UIndy Program Uses Theater As Therapy

Actors rehearse the play Altered as part of therapy.

Actors rehearse the play Altered as part of therapy.

INDIANAPOLIS -- A unique intervention and recovery program at the University of Indianapolis is treating addiction with theater.

Assistant Professor Sally Wasmuth researches addiction recovery at the School of Occupational Therapy. She has built an intervention and recovery program that uses dramatic performance.

"Some research suggests that chronic drug use really reinforces reward pathways in the brain and that doing things like executive tasks like memorization and anything that really involves a lot of attention can really reverse some of those pathways," explained Wasmuth.

Her program is part of a six-week therapy intervention program through the Fairbanks Alcohol and Drug Treatment Recovery Center. Through it, men and women recovering from addiction rehearse and perform a play for audiences at the university.  

The original piece entitled Altered was written by a local plawright and gives the classics a modern twist. 

Wasmuth also said the production process can counteract addiction factors like the drive for instant gratification and loss of self-esteem.

She explained that the production process also provides a unique therapy structure.

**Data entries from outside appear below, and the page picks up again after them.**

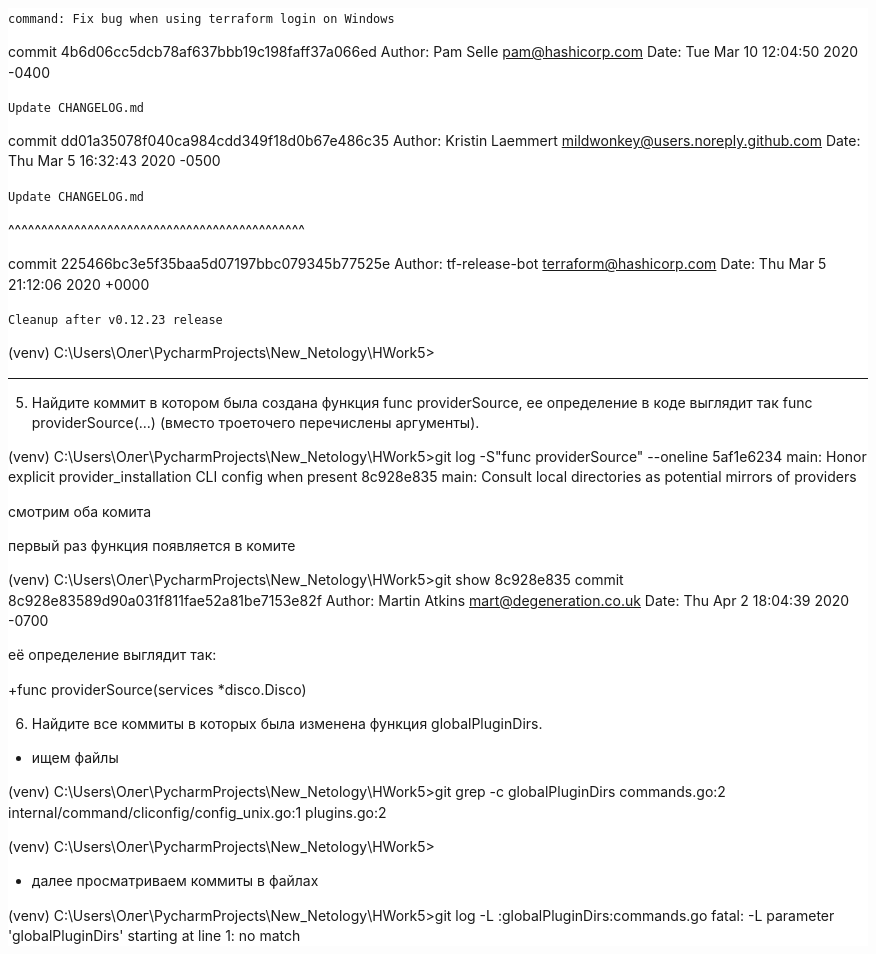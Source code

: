     command: Fix bug when using terraform login on Windows

commit 4b6d06cc5dcb78af637bbb19c198faff37a066ed
Author: Pam Selle <pam@hashicorp.com>
Date:   Tue Mar 10 12:04:50 2020 -0400

    Update CHANGELOG.md

commit dd01a35078f040ca984cdd349f18d0b67e486c35
Author: Kristin Laemmert <mildwonkey@users.noreply.github.com>
Date:   Thu Mar 5 16:32:43 2020 -0500

    Update CHANGELOG.md

^^^^^^^^^^^^^^^^^^^^^^^^^^^^^^^^^^^^^^^^^^^^^

commit 225466bc3e5f35baa5d07197bbc079345b77525e
Author: tf-release-bot <terraform@hashicorp.com>
Date:   Thu Mar 5 21:12:06 2020 +0000

    Cleanup after v0.12.23 release

(venv) C:\Users\Олег\PycharmProjects\New_Netology\HWork5>


-----------------------------------------------------
5. Найдите коммит в котором была создана функция func providerSource, ее определение в коде выглядит так func providerSource(...) (вместо троеточего перечислены аргументы).

(venv) C:\Users\Олег\PycharmProjects\New_Netology\HWork5>git log -S"func providerSource" --oneline
5af1e6234 main: Honor explicit provider_installation CLI config when present
8c928e835 main: Consult local directories as potential mirrors of providers

смотрим оба комита

первый раз функция появляется в комите

(venv) C:\Users\Олег\PycharmProjects\New_Netology\HWork5>git show 8c928e835
commit 8c928e83589d90a031f811fae52a81be7153e82f
Author: Martin Atkins <mart@degeneration.co.uk>
Date:   Thu Apr 2 18:04:39 2020 -0700


её определение выглядит так:

+func providerSource(services *disco.Disco)


6. Найдите все коммиты в которых была изменена функция globalPluginDirs.

  - ищем файлы 

(venv) C:\Users\Олег\PycharmProjects\New_Netology\HWork5>git grep -c globalPluginDirs
commands.go:2
internal/command/cliconfig/config_unix.go:1
plugins.go:2

(venv) C:\Users\Олег\PycharmProjects\New_Netology\HWork5>

   - далее просматриваем коммиты в файлах

(venv) C:\Users\Олег\PycharmProjects\New_Netology\HWork5>git log -L :globalPluginDirs:commands.go
fatal: -L parameter 'globalPluginDirs' starting at line 1: no match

"It takes the power dynamic out of therapy or treatment so that there’s not one person with the answers…It’s a group of people coming together to talk and share and try to recover," Wasmuth said.

Participant Leslie Butler said the production comes at a great time for her because she's had a lot of free time open up recently.

"A part of recovery for me is having purpose and structure throughout my daily life to keep me busy and keep me engaged," Butler said. 

The program is now producing its second play. The first was with a group of military veterans battling addiction.